### Records excerpted from a collection

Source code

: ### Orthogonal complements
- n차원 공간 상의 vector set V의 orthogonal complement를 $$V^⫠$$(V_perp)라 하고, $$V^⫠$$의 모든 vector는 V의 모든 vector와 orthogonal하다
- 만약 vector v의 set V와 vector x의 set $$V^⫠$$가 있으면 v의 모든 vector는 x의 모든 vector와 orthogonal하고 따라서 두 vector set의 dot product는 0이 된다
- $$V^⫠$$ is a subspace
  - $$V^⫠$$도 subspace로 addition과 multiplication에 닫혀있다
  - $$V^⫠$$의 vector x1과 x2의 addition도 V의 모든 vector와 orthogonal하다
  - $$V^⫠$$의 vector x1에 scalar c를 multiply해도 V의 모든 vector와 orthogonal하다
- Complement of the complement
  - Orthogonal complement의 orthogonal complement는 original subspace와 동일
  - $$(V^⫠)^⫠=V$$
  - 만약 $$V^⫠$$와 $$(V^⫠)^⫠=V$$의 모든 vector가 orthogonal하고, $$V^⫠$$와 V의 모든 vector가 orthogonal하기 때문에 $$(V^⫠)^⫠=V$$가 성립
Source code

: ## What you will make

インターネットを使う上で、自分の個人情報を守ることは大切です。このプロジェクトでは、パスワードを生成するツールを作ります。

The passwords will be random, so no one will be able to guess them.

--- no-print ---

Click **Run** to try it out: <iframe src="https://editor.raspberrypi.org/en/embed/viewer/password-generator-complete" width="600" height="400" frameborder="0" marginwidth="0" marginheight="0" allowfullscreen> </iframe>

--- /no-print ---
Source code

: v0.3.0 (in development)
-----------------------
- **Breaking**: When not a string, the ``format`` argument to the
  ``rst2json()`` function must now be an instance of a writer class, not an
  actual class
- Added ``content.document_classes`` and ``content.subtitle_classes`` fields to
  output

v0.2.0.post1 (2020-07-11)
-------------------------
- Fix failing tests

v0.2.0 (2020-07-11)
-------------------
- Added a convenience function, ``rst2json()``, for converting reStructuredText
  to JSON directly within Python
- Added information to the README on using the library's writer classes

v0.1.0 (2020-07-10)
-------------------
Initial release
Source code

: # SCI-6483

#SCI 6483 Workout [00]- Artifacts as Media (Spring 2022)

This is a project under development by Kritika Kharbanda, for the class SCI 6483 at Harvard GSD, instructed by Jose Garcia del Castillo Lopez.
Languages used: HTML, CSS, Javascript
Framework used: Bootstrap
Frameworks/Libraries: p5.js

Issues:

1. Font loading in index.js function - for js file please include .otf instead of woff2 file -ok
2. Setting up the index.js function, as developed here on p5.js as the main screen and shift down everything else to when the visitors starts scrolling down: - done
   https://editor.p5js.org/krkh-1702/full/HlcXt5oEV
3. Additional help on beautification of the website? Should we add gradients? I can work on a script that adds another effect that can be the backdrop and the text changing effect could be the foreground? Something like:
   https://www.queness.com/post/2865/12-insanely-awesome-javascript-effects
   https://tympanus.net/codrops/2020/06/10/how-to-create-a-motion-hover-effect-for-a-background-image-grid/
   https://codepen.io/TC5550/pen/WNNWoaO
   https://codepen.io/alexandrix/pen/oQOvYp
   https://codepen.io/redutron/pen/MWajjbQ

### What you have to do
Nothing should appear in the answer except the lines from the one containing "This is a project" to the end of the data above, reproduced exactly.

### Answer to this exercise
This is a project under development by Kritika Kharbanda, for the class SCI 6483 at Harvard GSD, instructed by Jose Garcia del Castillo Lopez.
Languages used: HTML, CSS, Javascript
Framework used: Bootstrap
Frameworks/Libraries: p5.js

Issues:

1. Font loading in index.js function - for js file please include .otf instead of woff2 file -ok
2. Setting up the index.js function, as developed here on p5.js as the main screen and shift down everything else to when the visitors starts scrolling down: - done
   https://editor.p5js.org/krkh-1702/full/HlcXt5oEV
3. Additional help on beautification of the website? Should we add gradients? I can work on a script that adds another effect that can be the backdrop and the text changing effect could be the foreground? Something like:
   https://www.queness.com/post/2865/12-insanely-awesome-javascript-effects
   https://tympanus.net/codrops/2020/06/10/how-to-create-a-motion-hover-effect-for-a-background-image-grid/
   https://codepen.io/TC5550/pen/WNNWoaO
   https://codepen.io/alexandrix/pen/oQOvYp
   https://codepen.io/redutron/pen/MWajjbQ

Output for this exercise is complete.